I don't think as humans we are to be alone, we must have someone to share our happiness with, whether that is a best friend or lover.
2 people like this
@annierose (21583)
• Philippines
7 Apr 16
I agree with you. I do not know about marrying part. I am not sure if my boyfriend and I will get married in the future. Although we share the same passion on travelling, building a family is still up in the air.
1 person likes this
@GardenGerty (160665)
• United States
13 Apr 16
This has been a problem for young women for a long time. If you have not met anyone who makes you want to settle down and have a family, do not do it just for the sake of those around you. I know that is probably hard for those around you to accept.
1 person likes this
@annierose (21583)
• Philippines
13 Apr 16
It is not only my family but also my colleagues and friends who are trying to push me to get married. It was funny,because just this afternoon, a collegue told me about her friend who is not yet married. She told me her conversation with her friend that her friend is no longer getting any younger. So, it was like she also want to say same thing to me in an indirect way.
@annierose (21583)
• Philippines
17 Apr 16
I think that they somehow understand me. It is just they cannot accept that I will be alone in my life with no husband and kids.
1 person likes this
@SIMPLYD (90722)
• Philippines
18 Apr 16
@annierose I suppose you aren't at that age where you are supposedly be married . The right man will come , just pray for it .
Meanwhile don't be bothered by their teasing .
@cherriefic (10399)
• Philippines
6 Apr 16
It's not necessary if you don't want it in the first place. Our culture just dictating it but they cannot do anything about it if you don't really want to.
1 person likes this
@annierose (21583)
• Philippines
7 Apr 16
Yes, I agree.

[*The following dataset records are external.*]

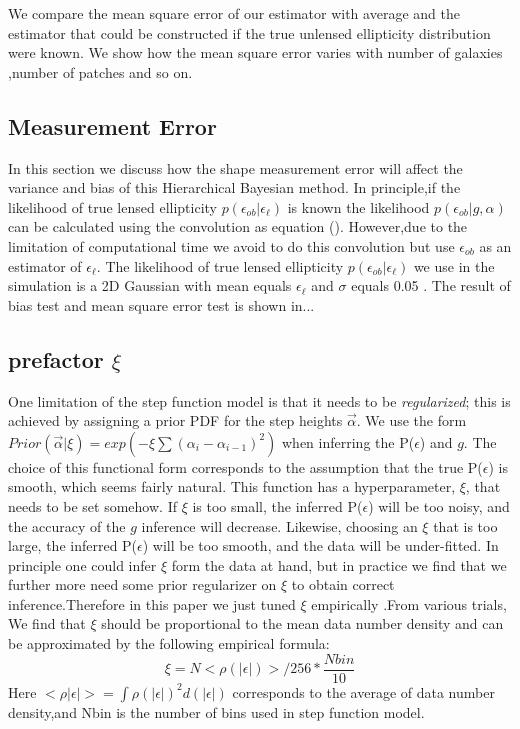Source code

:\documentclass[useAMS,usenatbib]{mn2e}
\begin{document}
We compare the mean square error of our estimator with average and
the estimator that could be constructed if the true unlensed ellipticity
distribution were known. We show how the mean square error varies
with number of galaxies ,number of patches and so on.


\subsection{Measurement Error}
In this section we  discuss how the shape measurement error will
affect the variance and bias of this Hierarchical Bayesian method.
In principle,if the likelihood of true lensed ellipticity $p(\epsilon_{ob}|\epsilon_{\ell})$
is known the likelihood $p(\epsilon_{ob}|g,\alpha)$ can be calculated using the convolution as equation ().
However,due to the limitation of computational time we avoid to do this convolution but use $\epsilon_{ob}$
as an estimator of $\epsilon_{\ell}$.
The likelihood of true lensed ellipticity $p(\epsilon_{ob}|\epsilon_{\ell})$ we use in the simulation is a 2D
Gaussian with mean equals $\epsilon_{\ell}$ and $\sigma$ equals 0.05 .
The result of bias test and mean square error test is shown in...




\subsection{prefactor $\xi$}

One limitation of the step function model is that it needs to be \textit{regularized};
this is achieved by assigning a prior PDF for the step heights $\vec{\alpha}$.
We use the form $Prior(\vec{\alpha}|\xi)=exp(-\xi\sum(\alpha_{i}-\alpha_{i-1})^{2})$
when inferring the P($\epsilon$) and $g$. The choice of this functional
form corresponds to the assumption that the true P($\epsilon$) is
smooth, which seems fairly natural. This function has a hyperparameter,
$\xi$, that needs to be set somehow. If $\xi$ is too small, the
inferred P($\epsilon$) will be too noisy, and the accuracy of the
$g$ inference will decrease. Likewise, choosing an $\xi$ that is
too large, the inferred P($\epsilon$) will be too smooth, and the
data will be under-fitted. In principle one could infer $\xi$ form
the data at hand, but in practice we find that we further more need some
prior regularizer on $\xi$ to obtain correct inference.Therefore in this paper 
we just tuned $\xi$ empirically .From various trials, We find
that $\xi$ should be proportional to the mean data number density and can
be approximated by the following empirical formula: 
\begin{equation}
\xi=N<\rho(|\epsilon|)>/256*\frac{Nbin}{10}
\end{equation}
Here $<\rho|\epsilon|>=\int\rho(|\epsilon|)^{2}d(|\epsilon|)$ corresponds
to the average of data number density,and Nbin is the number of bins used 
in step function model. 
\end{document}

I am the one responsible on my own life. I know they just care for me and they just worry that if I have no family of my own, I will.be miserable. I do not know how to answer them yet about it.
@JESSY3236 (19949)
• United States
7 Apr 16
I'm not married yet either. I'm 36 years old. My family isn't really pressuring me. I don't want any kids. I have been engaged for many years now.
1 person likes this
@annierose (21583)
• Philippines
7 Apr 16
It seems your partner does not want children, either? It is good that you share the same beliefs. I think that majority of men and women want to have their lifetime partner and have kids. When I told my brother that I have no plans of getting married nor having kids,he thought I am impossible.
1 person likes this
@JESSY3236 (19949)
• United States
7 Apr 16
@annierose Yeah my fiance doesn't want to have kids either.
1 person likes this
@snurgr (147)
• Mumbai, India
7 Apr 16
Marriage is certainly not something you need to do because you are pressurized to.. it is mostly something that should come from within after you meet someone with whom you feel you can share everything.. there might be somebody who like you wants to be with someone who like moving around and staying at different places... so when time comes and if it does you will get married...
1 person likes this
@annierose (21583)
• Philippines
7 Apr 16
Thanks for sharing your opinion. I agree about that. I will not close my heart of getting married provided that my partner will share same beliefs and ideas with me.
@annierose (21583)
• Philippines
6 Apr 16
That is what I think so. I have realized that nurturing a child is not an easy task to do. I also feel that giving birth to a child might make die young as it is very painful.